Begin at the top of the following data. Copy each line exactly until you have copied the line containing "отдает их пользователю.".

> [PROVIDED MATERIAL]
- - -

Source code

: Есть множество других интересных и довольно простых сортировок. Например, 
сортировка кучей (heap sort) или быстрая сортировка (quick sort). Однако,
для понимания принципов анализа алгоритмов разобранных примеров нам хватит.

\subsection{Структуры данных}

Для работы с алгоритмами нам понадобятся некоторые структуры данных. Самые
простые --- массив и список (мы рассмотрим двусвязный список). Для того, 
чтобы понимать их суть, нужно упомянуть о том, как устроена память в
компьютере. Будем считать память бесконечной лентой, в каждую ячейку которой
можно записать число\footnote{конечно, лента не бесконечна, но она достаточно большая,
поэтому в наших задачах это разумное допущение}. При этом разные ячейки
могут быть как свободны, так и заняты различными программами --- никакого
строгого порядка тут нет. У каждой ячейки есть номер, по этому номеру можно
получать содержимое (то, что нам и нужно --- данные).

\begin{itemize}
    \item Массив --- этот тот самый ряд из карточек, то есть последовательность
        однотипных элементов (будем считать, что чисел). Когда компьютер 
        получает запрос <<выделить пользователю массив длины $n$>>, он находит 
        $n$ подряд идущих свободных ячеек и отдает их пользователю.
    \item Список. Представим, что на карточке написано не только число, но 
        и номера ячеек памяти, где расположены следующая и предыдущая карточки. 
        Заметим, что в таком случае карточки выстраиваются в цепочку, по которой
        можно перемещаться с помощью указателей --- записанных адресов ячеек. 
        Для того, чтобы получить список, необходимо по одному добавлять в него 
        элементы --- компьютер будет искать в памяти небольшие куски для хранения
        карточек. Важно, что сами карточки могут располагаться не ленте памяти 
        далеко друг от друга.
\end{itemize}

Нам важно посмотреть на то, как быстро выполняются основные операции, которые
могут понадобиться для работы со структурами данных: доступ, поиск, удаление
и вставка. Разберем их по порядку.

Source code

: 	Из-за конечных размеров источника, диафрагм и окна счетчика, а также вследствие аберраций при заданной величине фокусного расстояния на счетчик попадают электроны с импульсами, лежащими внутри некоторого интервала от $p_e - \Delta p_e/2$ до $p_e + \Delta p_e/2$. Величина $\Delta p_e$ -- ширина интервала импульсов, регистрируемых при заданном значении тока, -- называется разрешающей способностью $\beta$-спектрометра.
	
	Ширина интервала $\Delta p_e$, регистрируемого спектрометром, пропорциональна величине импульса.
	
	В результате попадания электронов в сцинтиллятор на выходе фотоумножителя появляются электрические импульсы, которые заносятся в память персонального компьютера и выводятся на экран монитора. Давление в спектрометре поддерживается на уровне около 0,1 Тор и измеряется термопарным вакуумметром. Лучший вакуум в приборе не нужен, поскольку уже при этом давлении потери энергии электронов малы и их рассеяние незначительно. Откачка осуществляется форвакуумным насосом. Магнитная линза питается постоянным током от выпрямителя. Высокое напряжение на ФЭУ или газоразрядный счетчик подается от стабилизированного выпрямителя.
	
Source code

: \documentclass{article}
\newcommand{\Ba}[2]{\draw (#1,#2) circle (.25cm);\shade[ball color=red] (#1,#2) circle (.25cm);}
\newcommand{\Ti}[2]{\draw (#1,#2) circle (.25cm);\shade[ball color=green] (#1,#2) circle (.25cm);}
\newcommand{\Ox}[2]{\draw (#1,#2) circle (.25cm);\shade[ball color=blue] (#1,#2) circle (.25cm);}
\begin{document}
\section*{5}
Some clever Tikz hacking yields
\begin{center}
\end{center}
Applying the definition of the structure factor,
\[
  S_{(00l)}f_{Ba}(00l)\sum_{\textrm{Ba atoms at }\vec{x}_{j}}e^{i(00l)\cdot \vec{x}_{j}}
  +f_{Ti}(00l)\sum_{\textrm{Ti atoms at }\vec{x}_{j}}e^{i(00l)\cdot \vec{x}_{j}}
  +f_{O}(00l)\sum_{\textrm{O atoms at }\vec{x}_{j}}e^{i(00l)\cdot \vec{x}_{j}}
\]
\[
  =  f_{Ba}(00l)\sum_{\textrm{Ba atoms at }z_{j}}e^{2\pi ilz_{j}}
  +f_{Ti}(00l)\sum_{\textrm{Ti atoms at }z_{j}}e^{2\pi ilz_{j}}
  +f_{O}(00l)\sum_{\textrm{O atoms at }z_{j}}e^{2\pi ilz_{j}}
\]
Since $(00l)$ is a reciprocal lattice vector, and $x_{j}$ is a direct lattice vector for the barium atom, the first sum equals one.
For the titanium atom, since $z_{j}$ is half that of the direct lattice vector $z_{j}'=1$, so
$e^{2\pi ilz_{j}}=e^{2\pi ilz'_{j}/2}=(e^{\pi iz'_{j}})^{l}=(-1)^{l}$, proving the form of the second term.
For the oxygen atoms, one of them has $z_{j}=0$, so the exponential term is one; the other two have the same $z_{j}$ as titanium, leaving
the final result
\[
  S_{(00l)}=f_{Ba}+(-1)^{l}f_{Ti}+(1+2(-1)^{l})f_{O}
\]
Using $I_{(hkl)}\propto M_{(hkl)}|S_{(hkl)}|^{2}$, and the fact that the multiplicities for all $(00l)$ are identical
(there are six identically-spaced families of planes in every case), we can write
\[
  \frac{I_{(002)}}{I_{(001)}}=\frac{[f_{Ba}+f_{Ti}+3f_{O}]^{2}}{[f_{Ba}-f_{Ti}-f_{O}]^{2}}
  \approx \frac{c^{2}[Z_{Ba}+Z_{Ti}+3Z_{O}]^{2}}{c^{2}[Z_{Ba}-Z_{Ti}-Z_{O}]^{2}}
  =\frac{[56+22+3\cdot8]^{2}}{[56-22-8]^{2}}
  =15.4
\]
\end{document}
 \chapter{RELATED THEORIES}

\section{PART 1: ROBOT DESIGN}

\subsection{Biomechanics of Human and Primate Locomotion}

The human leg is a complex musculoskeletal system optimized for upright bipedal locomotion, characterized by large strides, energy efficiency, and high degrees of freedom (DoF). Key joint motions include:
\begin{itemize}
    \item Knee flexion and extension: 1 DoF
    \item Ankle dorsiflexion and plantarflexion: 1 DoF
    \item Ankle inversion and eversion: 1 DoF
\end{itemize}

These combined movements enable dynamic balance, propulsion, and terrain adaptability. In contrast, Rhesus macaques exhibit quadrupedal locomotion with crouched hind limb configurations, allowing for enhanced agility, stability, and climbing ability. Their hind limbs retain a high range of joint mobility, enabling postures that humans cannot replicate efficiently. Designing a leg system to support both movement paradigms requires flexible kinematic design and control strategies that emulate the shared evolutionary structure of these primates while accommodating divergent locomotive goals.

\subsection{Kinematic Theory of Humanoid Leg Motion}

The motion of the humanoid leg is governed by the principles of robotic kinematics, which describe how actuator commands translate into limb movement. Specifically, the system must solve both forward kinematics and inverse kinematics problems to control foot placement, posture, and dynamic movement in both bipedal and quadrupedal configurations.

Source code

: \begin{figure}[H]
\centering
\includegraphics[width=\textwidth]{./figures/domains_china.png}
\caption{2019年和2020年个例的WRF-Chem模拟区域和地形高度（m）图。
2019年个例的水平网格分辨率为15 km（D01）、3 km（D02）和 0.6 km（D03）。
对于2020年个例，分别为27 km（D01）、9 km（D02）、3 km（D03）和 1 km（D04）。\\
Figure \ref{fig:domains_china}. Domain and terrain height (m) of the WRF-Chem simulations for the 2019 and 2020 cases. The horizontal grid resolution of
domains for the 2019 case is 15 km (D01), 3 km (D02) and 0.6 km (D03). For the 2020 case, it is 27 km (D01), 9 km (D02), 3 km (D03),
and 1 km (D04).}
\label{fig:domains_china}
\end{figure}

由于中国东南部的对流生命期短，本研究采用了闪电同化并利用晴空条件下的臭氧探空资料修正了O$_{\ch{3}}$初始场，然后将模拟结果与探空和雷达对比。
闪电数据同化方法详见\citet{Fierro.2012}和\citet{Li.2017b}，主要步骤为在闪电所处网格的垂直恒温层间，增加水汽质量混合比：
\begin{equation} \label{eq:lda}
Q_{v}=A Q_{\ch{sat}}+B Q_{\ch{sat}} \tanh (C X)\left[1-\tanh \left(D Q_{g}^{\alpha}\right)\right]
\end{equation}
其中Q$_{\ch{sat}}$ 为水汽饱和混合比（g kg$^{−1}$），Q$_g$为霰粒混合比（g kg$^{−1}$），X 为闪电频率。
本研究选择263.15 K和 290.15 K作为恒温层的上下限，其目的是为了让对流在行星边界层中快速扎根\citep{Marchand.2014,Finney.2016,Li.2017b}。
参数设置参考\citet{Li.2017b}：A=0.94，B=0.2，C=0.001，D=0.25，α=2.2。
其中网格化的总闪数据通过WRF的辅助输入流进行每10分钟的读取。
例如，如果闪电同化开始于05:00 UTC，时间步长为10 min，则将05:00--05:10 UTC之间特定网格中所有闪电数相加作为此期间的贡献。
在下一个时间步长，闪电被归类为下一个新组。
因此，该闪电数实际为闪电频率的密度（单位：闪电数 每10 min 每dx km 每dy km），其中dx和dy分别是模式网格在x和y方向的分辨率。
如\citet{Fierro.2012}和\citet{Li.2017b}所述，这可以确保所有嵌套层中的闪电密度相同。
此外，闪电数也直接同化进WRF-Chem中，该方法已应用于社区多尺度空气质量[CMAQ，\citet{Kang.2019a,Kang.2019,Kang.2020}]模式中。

- - -

> [RESPONSE AREA]
Source code

: Есть множество других интересных и довольно простых сортировок. Например, 
сортировка кучей (heap sort) или быстрая сортировка (quick sort). Однако,
для понимания принципов анализа алгоритмов разобранных примеров нам хватит.

\subsection{Структуры данных}

Для работы с алгоритмами нам понадобятся некоторые структуры данных. Самые
простые --- массив и список (мы рассмотрим двусвязный список). Для того, 
чтобы понимать их суть, нужно упомянуть о том, как устроена память в
компьютере. Будем считать память бесконечной лентой, в каждую ячейку которой
можно записать число\footnote{конечно, лента не бесконечна, но она достаточно большая,
поэтому в наших задачах это разумное допущение}. При этом разные ячейки
могут быть как свободны, так и заняты различными программами --- никакого
строгого порядка тут нет. У каждой ячейки есть номер, по этому номеру можно
получать содержимое (то, что нам и нужно --- данные).

\begin{itemize}
    \item Массив --- этот тот самый ряд из карточек, то есть последовательность
        однотипных элементов (будем считать, что чисел). Когда компьютер 
        получает запрос <<выделить пользователю массив длины $n$>>, он находит 
        $n$ подряд идущих свободных ячеек и отдает их пользователю.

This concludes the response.